When it comes to cloud security, what you don’t know can harm you

Praveen Yeleswarapu
December 21, 2021

Understanding visibility

In the wake of rising cyberattacks, evolving threats and a dynamic landscape, visibility is key to keeping cloud data safe from threat actors. However, CISOs and cyber security teams often face a lack of congruence with other teams owing to lack of funds, inconsistency in pace of work and poor information exchange. While other teams at a company generally work towards building products or providing services to outsiders, cyber security teams are responsible for maintaining the internal security of any information acquired or generated by the company, causing them to work on different stages as compared to the rest of the organization.  
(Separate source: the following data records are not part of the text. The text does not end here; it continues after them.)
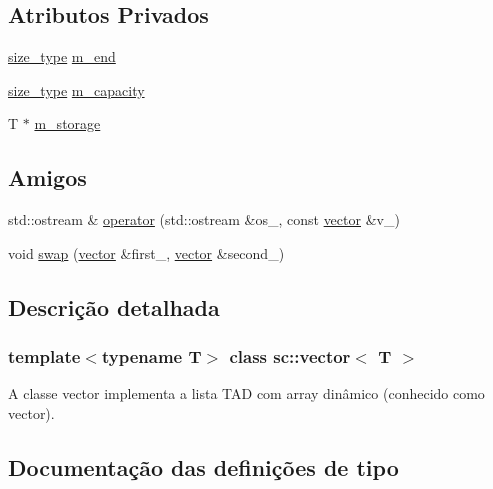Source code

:\subsection*{Atributos Privados}
\begin{DoxyCompactItemize}
\item 
\hyperlink{classsc_1_1vector_a48bf37ba1a6d0c13504414d86e27c399}{size\+\_\+type} \hyperlink{classsc_1_1vector_a6975f68db056a83f00912e9f986ca084}{m\+\_\+end}
\item 
\hyperlink{classsc_1_1vector_a48bf37ba1a6d0c13504414d86e27c399}{size\+\_\+type} \hyperlink{classsc_1_1vector_a566372683113653e90132001ddec8baa}{m\+\_\+capacity}
\item 
T $\ast$ \hyperlink{classsc_1_1vector_a1703231d2a20b42fd2814962310baf1d}{m\+\_\+storage}
\end{DoxyCompactItemize}
\subsection*{Amigos}
\begin{DoxyCompactItemize}
\item 
std\+::ostream \& \hyperlink{classsc_1_1vector_a889e37c4415a33fb90d8b564bf428e24}{operator} (std\+::ostream \&os\+\_\+, const \hyperlink{classsc_1_1vector}{vector} \&v\+\_\+)
\item 
void \hyperlink{classsc_1_1vector_a9198beeb05f24ba2eadccab0a606063c}{swap} (\hyperlink{classsc_1_1vector}{vector} \&first\+\_\+, \hyperlink{classsc_1_1vector}{vector} \&second\+\_\+)
\end{DoxyCompactItemize}


\subsection{Descrição detalhada}
\subsubsection*{template$<$typename T$>$\newline
class sc\+::vector$<$ T $>$}

A classe vector implementa a lista T\+AD com array dinâmico (conhecido como vector). 

\subsection{Documentação das definições de tipo}
\mbox{\label{classsc_1_1vector_a1e50aa429ea9de6ead4bfdb8614c1c9a}}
Today, a large number of companies use over 1000 cloud-based services, with 21% per cent of the uploaded files containing sensitive data. However, as cloud reliance grows, the increased volume of data on the cloud makes it harder for companies to identify and resolve vulnerabilities. Therefore, to protect data on the cloud it becomes critical for companies to identify what they need to protect and what they need to protect it from. In this article, we discuss the importance of visibility in cyber security, why company data is exposed to risks and how to improve the cyber security posture for data on the cloud. 

The cause for exposure 

When companies use the cloud, they move on from traditional data storage practices to a modern, faster and future-ready approach. However, such a move comes with its problems which can prove to make the move disastrous if not managed with due attention. Cloud data can be exposed for a variety of reasons, however, some common causes stand out, and if handled properly can make cloud migration one of the most successful moves for any enterprise. 

The rise of public cloud

As more enterprises move to public cloud services, they face a lack of visibility in terms of the security posture of the service and how their data is being managed by the service provider. Such lack of information prevents companies from creating a robust cyber defense strategy to be deployed for their cloud data. 

Communication gap

Different teams at an organization are often at separate stages of development when creating a product or providing a service. As a result, when cyber security teams develop a strategy they are often faced with difficulty since other teams tend to move faster and release products and generate data before they can be protected; creating a significant lag between development and protection. 

Conventional monitoring tools

Cyber security has always faced the plague of poor funding, preventing CISOs from developing cyber defense strategies as quickly as the threat landscape evolves. This results in security teams relying on traditional monitoring tools which are often outdated and unable to detect advanced anomalies that can easily bypass older systems.

How much your employees know

Outdated and poor employee training is another major cause for companies facing breaches. While threats have become more complex, employee training around data security has become more of an obligatory exercise, often failing to create awareness amongst employees about the different kinds of threats, attacks and malware. Consequently, this lack of knowledge prevents employees from reporting issues on time. 

What can be done

Although the cloud is vulnerable to a myriad of cyber threats, it is much safer than traditional data storage solutions. It is an integral part of modern organizations and a leading data storage solution, therefore, instead of avoiding the cloud, companies need to focus on how to protect their data on it. 


One of the best ways to improve visibility is to automate logging, detection and response. Although automation tools are known to raise false alarms, they are still vital to a sound cybersecurity roadmap. Automated tools allow cybersecurity teams to detect threats faster and even before they can damage or steal data. Further, automation allows companies to scour scores of data, a lot of which is likely to go unnoticed by teams and helps protect it.


Companies need to invest heavily in their cyber defense to prevent breaches in the first place. Further, increased investment enables companies to hire and train required personnel to help monitor, detect and respond to cyber-attacks. 

Centralized management

When data is uploaded on the cloud, it can be difficult to manage information when stored in multiple locations. Therefore, companies must resort to centralized management practices to protect their data. Through a unified platform, companies can monitor multiple locations, even notice anomalies around generally unsuspected locations, and create strategies to protect the entire catalog of data from a single location. 

Proactive threat hunting and response 

One of the most recommended practices to protect cloud data has been threat hunting. When companies proactively look for threats, they are better able to assess what they have to fight. The lack of hunting prevents companies from gaining knowledge of the threat landscape and creates information gaps. Further, when companies actively look for threats they can respond faster, often being able to develop strategies much in advance of an oncoming threat.

Read, react, respond

When companies choose to migrate to the cloud, they leave traditional practices and move to an alien environment with its own challenges. Therefore, to protect data, it becomes imperative for companies to read the threat landscape proactively and install protocols that allow cybersecurity teams to acquire maximum visibility. Enhanced visibility on the cloud allows companies to react quickly to an imminent threat and respond with proportionate measures to preserve company data; while the cost of not knowing something could wreak havoc.